* **What you are asked to do**: Repeat the listing exactly. Do not carry over any pictures.

* **Data extracts**:

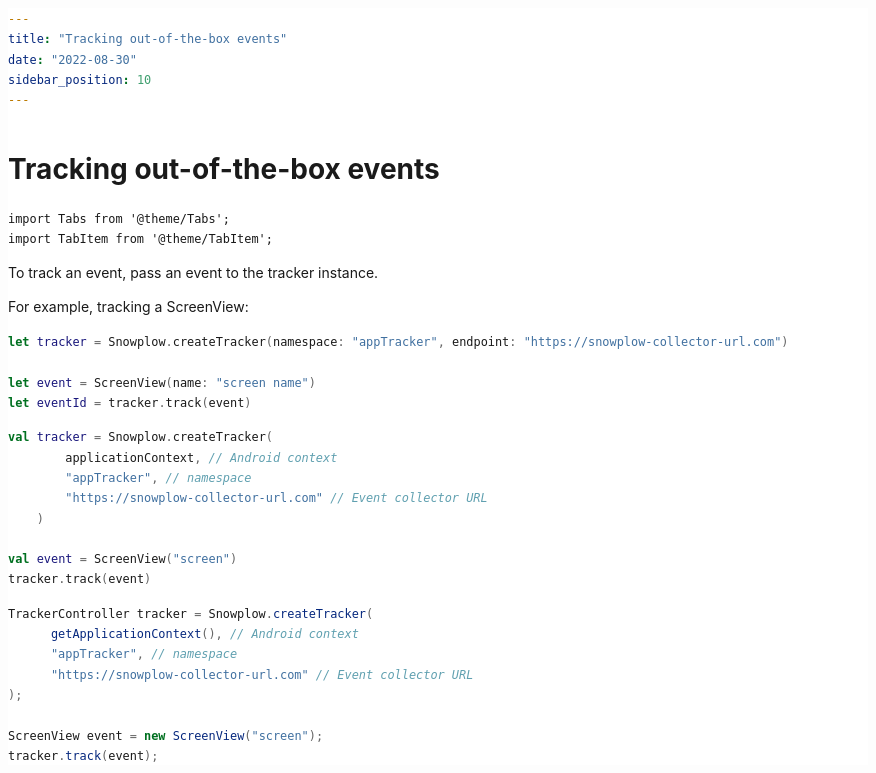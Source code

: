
 ```yaml
---
title: "Tracking out-of-the-box events"
date: "2022-08-30"
sidebar_position: 10
---
```


# Tracking out-of-the-box events

```mdx-code-block
import Tabs from '@theme/Tabs';
import TabItem from '@theme/TabItem';
```

To track an event, pass an event to the tracker instance.

For example, tracking a ScreenView:

<Tabs groupId="platform" queryString>
  <TabItem value="ios" label="iOS" default>

```swift
let tracker = Snowplow.createTracker(namespace: "appTracker", endpoint: "https://snowplow-collector-url.com")

let event = ScreenView(name: "screen name")
let eventId = tracker.track(event)
```

  </TabItem>
  <TabItem value="android" label="Android (Kotlin)">

```kotlin
val tracker = Snowplow.createTracker(
        applicationContext, // Android context
        "appTracker", // namespace
        "https://snowplow-collector-url.com" // Event collector URL
    )

val event = ScreenView("screen")
tracker.track(event)
```

  </TabItem>
  <TabItem value="android-java" label="Android (Java)">

```java
TrackerController tracker = Snowplow.createTracker(
      getApplicationContext(), // Android context
      "appTracker", // namespace
      "https://snowplow-collector-url.com" // Event collector URL
);

ScreenView event = new ScreenView("screen");
tracker.track(event);
```
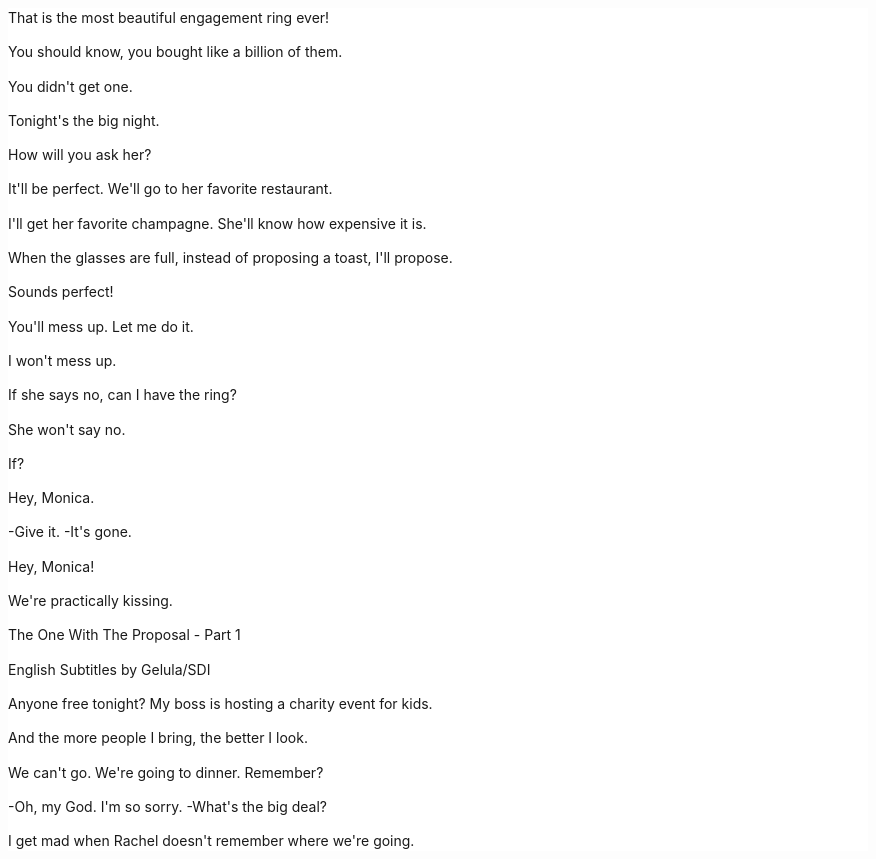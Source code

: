 That is the most beautiful
engagement ring ever!

You should know,
you bought like a billion of them.

You didn't get one.

Tonight's the big night.

How will you ask her?

It'll be perfect.
We'll go to her favorite restaurant.

I'll get her favorite champagne.
She'll know how expensive it is.

When the glasses are full, instead
of proposing a toast, I'll propose.

Sounds perfect!

You'll mess up.
Let me do it.

I won't mess up.

If she says no,
can I have the ring?

She won't say no.

If?

Hey, Monica.

-Give it.
-It's gone.

Hey, Monica!

We're practically kissing.

The One With The Proposal - Part 1

English Subtitles by
Gelula/SDI

Anyone free tonight? My boss is
hosting a charity event for kids.

And the more people I bring,
the better I look.

We can't go.
We're going to dinner. Remember?

-Oh, my God. I'm so sorry.
-What's the big deal?

I get mad when Rachel doesn't
remember where we're going.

* **Result of the exercise**:
Source code

:
 ```yaml
---
title: "Tracking out-of-the-box events"
date: "2022-08-30"
sidebar_position: 10
---
```


# Tracking out-of-the-box events

```mdx-code-block
import Tabs from '@theme/Tabs';
import TabItem from '@theme/TabItem';
```

To track an event, pass an event to the tracker instance.

For example, tracking a ScreenView:

<Tabs groupId="platform" queryString>
  <TabItem value="ios" label="iOS" default>

```swift
let tracker = Snowplow.createTracker(namespace: "appTracker", endpoint: "https://snowplow-collector-url.com")

let event = ScreenView(name: "screen name")
let eventId = tracker.track(event)
```

  </TabItem>
  <TabItem value="android" label="Android (Kotlin)">

```kotlin
val tracker = Snowplow.createTracker(
        applicationContext, // Android context
        "appTracker", // namespace
        "https://snowplow-collector-url.com" // Event collector URL
    )

val event = ScreenView("screen")
tracker.track(event)
```

  </TabItem>
  <TabItem value="android-java" label="Android (Java)">

```java
TrackerController tracker = Snowplow.createTracker(
      getApplicationContext(), // Android context
      "appTracker", // namespace
      "https://snowplow-collector-url.com" // Event collector URL
);

ScreenView event = new ScreenView("screen");
tracker.track(event);
```
Source code

: That is the most beautiful
engagement ring ever!

You should know,
you bought like a billion of them.

You didn't get one.

Tonight's the big night.

How will you ask her?

It'll be perfect.
We'll go to her favorite restaurant.

I'll get her favorite champagne.
She'll know how expensive it is.

When the glasses are full, instead
of proposing a toast, I'll propose.

Sounds perfect!

You'll mess up.
Let me do it.

I won't mess up.

If she says no,
can I have the ring?

She won't say no.

If?

Hey, Monica.

-Give it.
-It's gone.

Hey, Monica!

We're practically kissing.

The One With The Proposal - Part 1

English Subtitles by
Gelula/SDI

Anyone free tonight? My boss is
hosting a charity event for kids.

And the more people I bring,
the better I look.

We can't go.
We're going to dinner. Remember?

-Oh, my God. I'm so sorry.
-What's the big deal?

I get mad when Rachel doesn't
remember where we're going.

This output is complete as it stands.